§ **Aim of the task**: All entries below are to be reproduced exactly.

BEGIN

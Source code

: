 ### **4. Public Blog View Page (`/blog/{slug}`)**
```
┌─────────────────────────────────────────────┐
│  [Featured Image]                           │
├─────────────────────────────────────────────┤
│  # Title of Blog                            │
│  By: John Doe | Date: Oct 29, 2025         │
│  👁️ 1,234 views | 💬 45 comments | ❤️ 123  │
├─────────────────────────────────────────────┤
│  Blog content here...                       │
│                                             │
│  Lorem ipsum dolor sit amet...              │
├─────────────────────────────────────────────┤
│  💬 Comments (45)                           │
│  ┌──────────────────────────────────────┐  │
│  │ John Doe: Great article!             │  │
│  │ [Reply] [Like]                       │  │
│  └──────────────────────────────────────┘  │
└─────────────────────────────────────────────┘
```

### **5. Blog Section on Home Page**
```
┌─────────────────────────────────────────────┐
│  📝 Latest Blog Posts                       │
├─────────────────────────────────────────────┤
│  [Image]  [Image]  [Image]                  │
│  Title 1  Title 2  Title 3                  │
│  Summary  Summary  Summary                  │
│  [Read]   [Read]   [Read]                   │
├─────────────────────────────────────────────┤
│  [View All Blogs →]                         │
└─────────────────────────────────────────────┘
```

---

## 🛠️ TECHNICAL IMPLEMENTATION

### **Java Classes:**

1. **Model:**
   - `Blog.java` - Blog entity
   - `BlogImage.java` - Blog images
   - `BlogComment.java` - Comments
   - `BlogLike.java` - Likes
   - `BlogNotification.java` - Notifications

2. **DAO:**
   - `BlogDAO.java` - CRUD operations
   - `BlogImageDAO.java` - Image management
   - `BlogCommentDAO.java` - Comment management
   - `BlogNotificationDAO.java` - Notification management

END

§ **Answer to this exercise**:
Source code

: ### **4. Public Blog View Page (`/blog/{slug}`)**
```
┌─────────────────────────────────────────────┐
│  [Featured Image]                           │
├─────────────────────────────────────────────┤
│  # Title of Blog                            │
│  By: John Doe | Date: Oct 29, 2025         │
│  👁️ 1,234 views | 💬 45 comments | ❤️ 123  │
├─────────────────────────────────────────────┤
│  Blog content here...                       │
│                                             │
│  Lorem ipsum dolor sit amet...              │
├─────────────────────────────────────────────┤
│  💬 Comments (45)                           │
│  ┌──────────────────────────────────────┐  │
│  │ John Doe: Great article!             │  │
│  │ [Reply] [Like]                       │  │
│  └──────────────────────────────────────┘  │
└─────────────────────────────────────────────┘
```

### **5. Blog Section on Home Page**
```
┌─────────────────────────────────────────────┐
│  📝 Latest Blog Posts                       │
├─────────────────────────────────────────────┤
│  [Image]  [Image]  [Image]                  │
│  Title 1  Title 2  Title 3                  │
│  Summary  Summary  Summary                  │
│  [Read]   [Read]   [Read]                   │
├─────────────────────────────────────────────┤
│  [View All Blogs →]                         │
└─────────────────────────────────────────────┘
```

---

## 🛠️ TECHNICAL IMPLEMENTATION

### **Java Classes:**

1. **Model:**
   - `Blog.java` - Blog entity
   - `BlogImage.java` - Blog images
   - `BlogComment.java` - Comments
   - `BlogLike.java` - Likes
   - `BlogNotification.java` - Notifications

2. **DAO:**
   - `BlogDAO.java` - CRUD operations
   - `BlogImageDAO.java` - Image management
   - `BlogCommentDAO.java` - Comment management
   - `BlogNotificationDAO.java` - Notification management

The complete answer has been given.